In my high school years, I really loved Sarah McLachlan. I think I actually took the CD from my brother’s huge box of CDs — remember when you could get 12 CDs for  $1 or something crazy like that from BMG? — and just started listening, without much prior knowledge of what her music would be like. When I like something, I tend to love it; no lukewarm feelings for this girl. So I used to play track 4, “Good Enough,” off her album Fumbling Towards Ecstasy over and over again starting somewhere between late sophomore year and into my junior year.

“So don’t tell me why
He’s never been good to you,
Don’t tell me why
He’s never been there for you,
And don’t you know that why
Is simply not good enough,
Oh, so just let me try
And I will be good to you
Just let me try
And I will be there for you
I’ll show you why
You’re so much more than good enough”

While I’m sure there there are lots of interpretations of these final chorus lyrics — as there are any time words are put out into the universe — the part that always resonated with me was the phrase “good enough,” especially the last line: “I’ll show you why/You’re so much more than good enough.”

My entire life I have wanted to be “the best.” The best student, the best athlete in my sport, the best teacher, the best ______. I think it’s important to aspire to greatness, to want to do a thing well. But it’s also a very dangerous desire, to want this, because if you don’t become the best, then does that mean you have failed? I still struggle with this idea at times  because I am used to doing things well. I can be easily frustrated when I’m learning something new (I’ll save my skiing meltdown anecdote for another day) instead of enjoying the process because I start getting competitive with myself or start comparing where I’m at with others. I know objectively that it doesn’t matter, that I only need to worry about my own improvement, but… I struggle.

I think most people today (myself included) are more often guilty of underestimating their own abilities than they are  of overestimating them. While most of us can probably picture right now the face of the most arrogant person with whom we have ever worked, I guarantee that arrogance is only a facade for the fear of being inadequate. We worry that we’re not qualified enough to apply for that job; not athletic enough to try that new sport or workout; not worthy enough to be in that relationship. If any of my friends, regardless of gender or sexual preference, ever ask me for general relationship advice, my go-to response is that you have to work on the relationship you have with yourself before you can start/maintain/improve a relationship with another person. Because at the end of the day, if you don’t believe that you are “more than good enough,” then who else will believe that? My mom always taught me that; she often used to say, “You have to know what you’re worth. If you do, they can’t touch you.” “They,” of course, being anyone else who wants to sit in judgment about your character or talents. “Can’t touch you” meaning they can’t harm you emotionally or break your spirit. As I grow older and have a clearer understanding of my self-worth, I am mostly able to remain “untouched,” though it’s not easy every day. On the hard days I talk to Husband or my mom or my sister or one of my best friends.

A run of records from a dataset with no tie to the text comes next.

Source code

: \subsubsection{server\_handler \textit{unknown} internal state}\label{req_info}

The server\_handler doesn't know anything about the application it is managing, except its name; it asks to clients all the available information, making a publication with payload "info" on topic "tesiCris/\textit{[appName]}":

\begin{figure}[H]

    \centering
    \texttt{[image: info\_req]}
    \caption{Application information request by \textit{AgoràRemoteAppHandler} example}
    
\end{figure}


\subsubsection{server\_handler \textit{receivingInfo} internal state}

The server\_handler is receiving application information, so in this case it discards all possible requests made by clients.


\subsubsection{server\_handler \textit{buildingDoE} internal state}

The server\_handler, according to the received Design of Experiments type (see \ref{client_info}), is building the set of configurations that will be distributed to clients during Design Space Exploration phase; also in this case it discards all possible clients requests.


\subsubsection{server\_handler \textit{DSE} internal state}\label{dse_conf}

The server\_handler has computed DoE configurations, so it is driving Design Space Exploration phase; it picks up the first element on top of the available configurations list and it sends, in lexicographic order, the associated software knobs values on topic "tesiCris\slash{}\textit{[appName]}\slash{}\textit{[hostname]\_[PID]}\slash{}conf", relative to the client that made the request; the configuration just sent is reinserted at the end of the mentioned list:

During my senior year in high school, I led Kairos for my peers. In fact, I was the rector, in charge of my fellow student leaders and of overseeing the entire retreat in conjunction with our Campus Minister and the teacher team. Up to that point in my life, I would argue that it was the most meaningful thing I had ever done. As the rector, I was charged with giving the final talk of the 3-day retreat, entitled “Live the Fourth” — it is intended to inspire the retreatants to take what they have learned from their time of reflection and bring that spirit into their daily lives.I’m sure that somewhere in my old bedroom I could find the physical copy of my speech (typical of the writing saver that I am), but I still remember, 12 years later, that I talked about my battle with perfection, and the way I disliked being labeled by others who only knew me from the outside. What “they” didn’t know was that I worked my tail off (and still do — it’s the only way I know how to invest myself in my work) primarily because of the high expectations I placed on myself, not because I sought out attention and recognition from others. I know better now that all of those kind of external rewards go away (or never come), and in the end we are left facing ourselves in the mirror back at the original question: Am I good enough, just the way that I am?

And so each day, even for a fleeting moment, I try to remember that who I am and what I can give in a particular moment is the best of me, that it is “good enough” for that time. And in the spirit of Kairos, that the best is yet to come.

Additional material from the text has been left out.